→ Source data
= = = = = = =
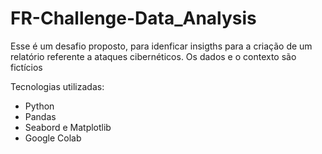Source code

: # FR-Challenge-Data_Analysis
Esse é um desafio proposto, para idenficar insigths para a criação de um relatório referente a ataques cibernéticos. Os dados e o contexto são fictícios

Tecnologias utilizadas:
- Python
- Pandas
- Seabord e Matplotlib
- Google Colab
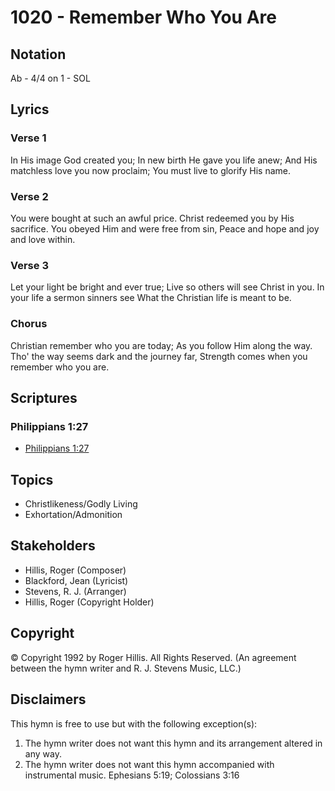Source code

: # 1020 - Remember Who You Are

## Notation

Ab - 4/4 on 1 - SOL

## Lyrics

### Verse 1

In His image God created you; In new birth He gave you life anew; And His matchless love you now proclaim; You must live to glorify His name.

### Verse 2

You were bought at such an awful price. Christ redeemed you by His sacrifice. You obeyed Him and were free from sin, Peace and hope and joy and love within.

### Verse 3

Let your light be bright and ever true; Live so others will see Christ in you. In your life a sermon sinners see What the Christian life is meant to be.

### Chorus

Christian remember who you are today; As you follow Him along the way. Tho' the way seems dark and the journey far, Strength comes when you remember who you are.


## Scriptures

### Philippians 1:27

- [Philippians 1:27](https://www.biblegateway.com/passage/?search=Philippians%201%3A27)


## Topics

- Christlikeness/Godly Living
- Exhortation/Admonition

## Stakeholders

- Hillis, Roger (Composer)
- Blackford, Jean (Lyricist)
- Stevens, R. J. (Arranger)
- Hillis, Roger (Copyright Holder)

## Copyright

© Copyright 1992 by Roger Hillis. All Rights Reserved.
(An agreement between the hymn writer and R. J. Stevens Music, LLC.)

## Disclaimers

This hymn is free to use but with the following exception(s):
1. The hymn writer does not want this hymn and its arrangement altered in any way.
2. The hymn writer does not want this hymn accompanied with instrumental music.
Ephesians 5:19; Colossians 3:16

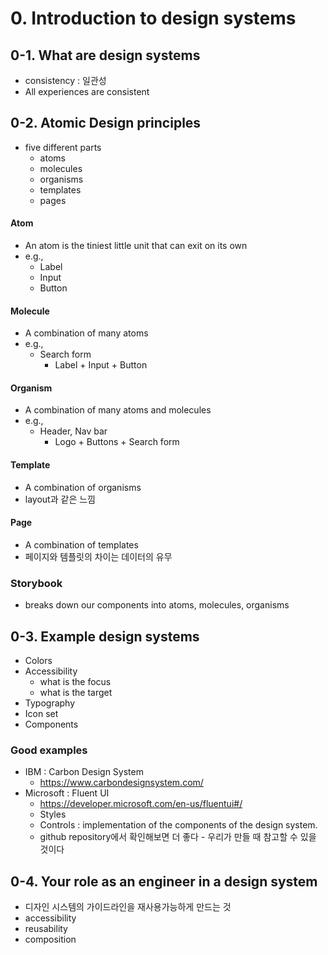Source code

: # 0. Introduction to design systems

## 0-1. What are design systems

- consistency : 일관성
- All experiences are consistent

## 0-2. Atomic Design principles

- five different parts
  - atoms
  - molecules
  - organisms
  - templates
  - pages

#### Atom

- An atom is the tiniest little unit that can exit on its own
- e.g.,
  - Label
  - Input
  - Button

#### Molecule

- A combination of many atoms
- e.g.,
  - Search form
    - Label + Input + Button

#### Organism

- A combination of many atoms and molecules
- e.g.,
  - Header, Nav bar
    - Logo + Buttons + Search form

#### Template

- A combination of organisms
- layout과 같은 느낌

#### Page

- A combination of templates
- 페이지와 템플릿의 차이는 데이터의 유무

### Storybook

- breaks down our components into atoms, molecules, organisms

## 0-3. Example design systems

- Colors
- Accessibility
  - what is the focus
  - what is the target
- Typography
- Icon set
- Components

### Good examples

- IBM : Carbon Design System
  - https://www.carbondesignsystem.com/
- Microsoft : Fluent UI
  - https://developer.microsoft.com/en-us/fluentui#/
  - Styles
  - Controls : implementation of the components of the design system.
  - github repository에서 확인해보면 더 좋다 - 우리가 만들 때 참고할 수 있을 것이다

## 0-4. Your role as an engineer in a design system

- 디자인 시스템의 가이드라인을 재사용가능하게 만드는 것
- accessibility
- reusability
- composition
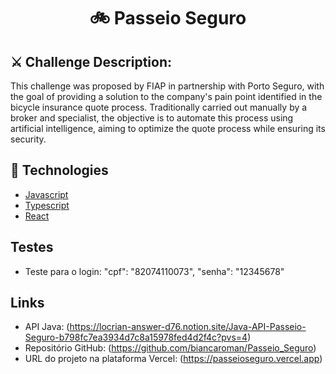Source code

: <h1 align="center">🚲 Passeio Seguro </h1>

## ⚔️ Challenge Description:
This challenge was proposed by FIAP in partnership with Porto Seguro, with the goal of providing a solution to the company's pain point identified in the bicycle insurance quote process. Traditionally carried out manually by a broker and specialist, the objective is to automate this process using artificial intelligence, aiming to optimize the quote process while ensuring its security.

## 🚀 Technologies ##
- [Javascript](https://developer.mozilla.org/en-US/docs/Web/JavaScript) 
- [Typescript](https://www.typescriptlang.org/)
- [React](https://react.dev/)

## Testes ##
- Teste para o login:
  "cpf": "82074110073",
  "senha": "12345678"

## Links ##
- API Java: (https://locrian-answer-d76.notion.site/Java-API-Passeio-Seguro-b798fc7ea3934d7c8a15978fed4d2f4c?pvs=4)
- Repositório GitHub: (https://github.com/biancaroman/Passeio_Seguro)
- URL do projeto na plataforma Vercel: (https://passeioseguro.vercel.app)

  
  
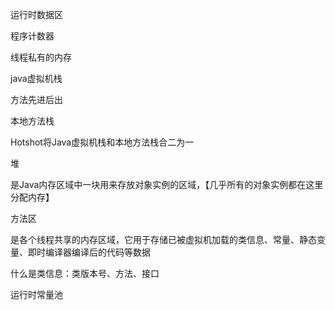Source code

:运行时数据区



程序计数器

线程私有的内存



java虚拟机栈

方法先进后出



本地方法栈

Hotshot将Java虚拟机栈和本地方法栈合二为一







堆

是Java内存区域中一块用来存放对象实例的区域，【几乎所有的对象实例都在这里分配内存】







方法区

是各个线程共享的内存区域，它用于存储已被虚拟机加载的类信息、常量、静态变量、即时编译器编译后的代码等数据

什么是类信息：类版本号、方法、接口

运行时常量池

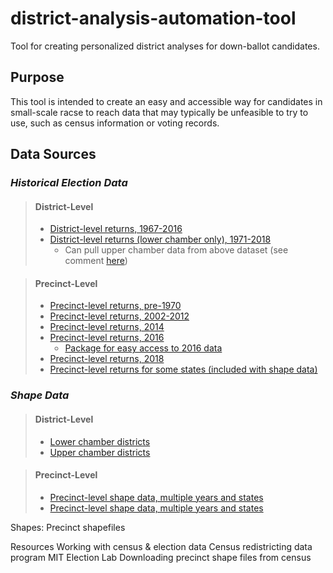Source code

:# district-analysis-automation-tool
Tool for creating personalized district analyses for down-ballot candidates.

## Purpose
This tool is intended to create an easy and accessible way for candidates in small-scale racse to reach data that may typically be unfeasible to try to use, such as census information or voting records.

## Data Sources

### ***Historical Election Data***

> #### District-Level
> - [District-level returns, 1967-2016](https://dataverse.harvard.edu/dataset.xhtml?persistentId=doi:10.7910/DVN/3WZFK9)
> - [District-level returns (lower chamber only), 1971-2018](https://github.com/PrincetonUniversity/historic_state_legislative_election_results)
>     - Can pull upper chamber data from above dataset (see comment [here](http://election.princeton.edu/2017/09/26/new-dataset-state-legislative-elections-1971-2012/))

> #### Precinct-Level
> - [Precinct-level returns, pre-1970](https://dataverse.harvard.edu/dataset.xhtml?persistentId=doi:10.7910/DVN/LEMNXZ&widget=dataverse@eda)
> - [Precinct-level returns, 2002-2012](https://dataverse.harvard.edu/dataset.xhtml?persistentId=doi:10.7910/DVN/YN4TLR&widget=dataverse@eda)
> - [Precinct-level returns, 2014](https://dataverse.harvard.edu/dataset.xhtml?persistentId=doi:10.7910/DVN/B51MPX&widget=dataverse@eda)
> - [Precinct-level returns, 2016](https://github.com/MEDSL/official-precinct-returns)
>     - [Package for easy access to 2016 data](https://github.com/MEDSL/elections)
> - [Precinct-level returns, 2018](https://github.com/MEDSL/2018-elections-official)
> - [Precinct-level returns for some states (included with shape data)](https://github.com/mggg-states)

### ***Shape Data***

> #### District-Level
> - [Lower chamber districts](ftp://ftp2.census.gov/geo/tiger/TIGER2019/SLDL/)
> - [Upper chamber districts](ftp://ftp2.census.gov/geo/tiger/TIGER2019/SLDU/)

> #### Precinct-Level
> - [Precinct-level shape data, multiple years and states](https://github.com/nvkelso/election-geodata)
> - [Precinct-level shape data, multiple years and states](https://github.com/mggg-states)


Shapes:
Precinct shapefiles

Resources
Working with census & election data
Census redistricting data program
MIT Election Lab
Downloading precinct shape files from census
= = = = = = =
→ TRY IT
Check the data for the word "Roger" and pull out the lines that have it.

→ TASK RESULT
- Hillis, Roger (Composer)
- Hillis, Roger (Copyright Holder)
© Copyright 1992 by Roger Hillis. All Rights Reserved.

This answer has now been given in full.